» Data supplied:
-----
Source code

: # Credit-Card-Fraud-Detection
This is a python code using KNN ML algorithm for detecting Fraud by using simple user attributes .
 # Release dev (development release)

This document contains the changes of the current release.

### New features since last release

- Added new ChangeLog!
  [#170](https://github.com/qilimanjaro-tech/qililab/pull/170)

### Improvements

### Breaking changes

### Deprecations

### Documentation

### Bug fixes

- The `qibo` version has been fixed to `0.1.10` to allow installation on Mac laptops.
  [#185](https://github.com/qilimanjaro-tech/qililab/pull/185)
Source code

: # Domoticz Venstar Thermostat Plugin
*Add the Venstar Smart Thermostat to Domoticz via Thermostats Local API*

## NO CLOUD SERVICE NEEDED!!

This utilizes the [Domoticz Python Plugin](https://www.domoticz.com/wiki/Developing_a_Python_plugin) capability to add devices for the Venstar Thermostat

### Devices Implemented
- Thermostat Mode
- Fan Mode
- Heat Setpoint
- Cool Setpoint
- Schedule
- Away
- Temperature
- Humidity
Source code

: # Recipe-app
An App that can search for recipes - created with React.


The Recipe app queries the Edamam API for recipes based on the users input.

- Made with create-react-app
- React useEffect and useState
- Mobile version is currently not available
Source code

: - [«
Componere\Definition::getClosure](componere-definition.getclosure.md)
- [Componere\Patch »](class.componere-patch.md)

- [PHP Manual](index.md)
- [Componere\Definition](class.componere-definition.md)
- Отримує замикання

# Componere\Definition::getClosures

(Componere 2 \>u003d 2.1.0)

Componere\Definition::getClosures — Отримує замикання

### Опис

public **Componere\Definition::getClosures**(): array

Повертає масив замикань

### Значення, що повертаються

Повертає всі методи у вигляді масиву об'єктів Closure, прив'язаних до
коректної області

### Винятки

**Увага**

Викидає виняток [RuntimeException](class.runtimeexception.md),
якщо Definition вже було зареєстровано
-----
» What is being asked: Make an exact copy of each line, beginning at the one containing "### Винятки" and ending with the last line of the data, and of no other line.

» Solution:
### Винятки

**Увага**

Викидає виняток [RuntimeException](class.runtimeexception.md),
якщо Definition вже було зареєстровано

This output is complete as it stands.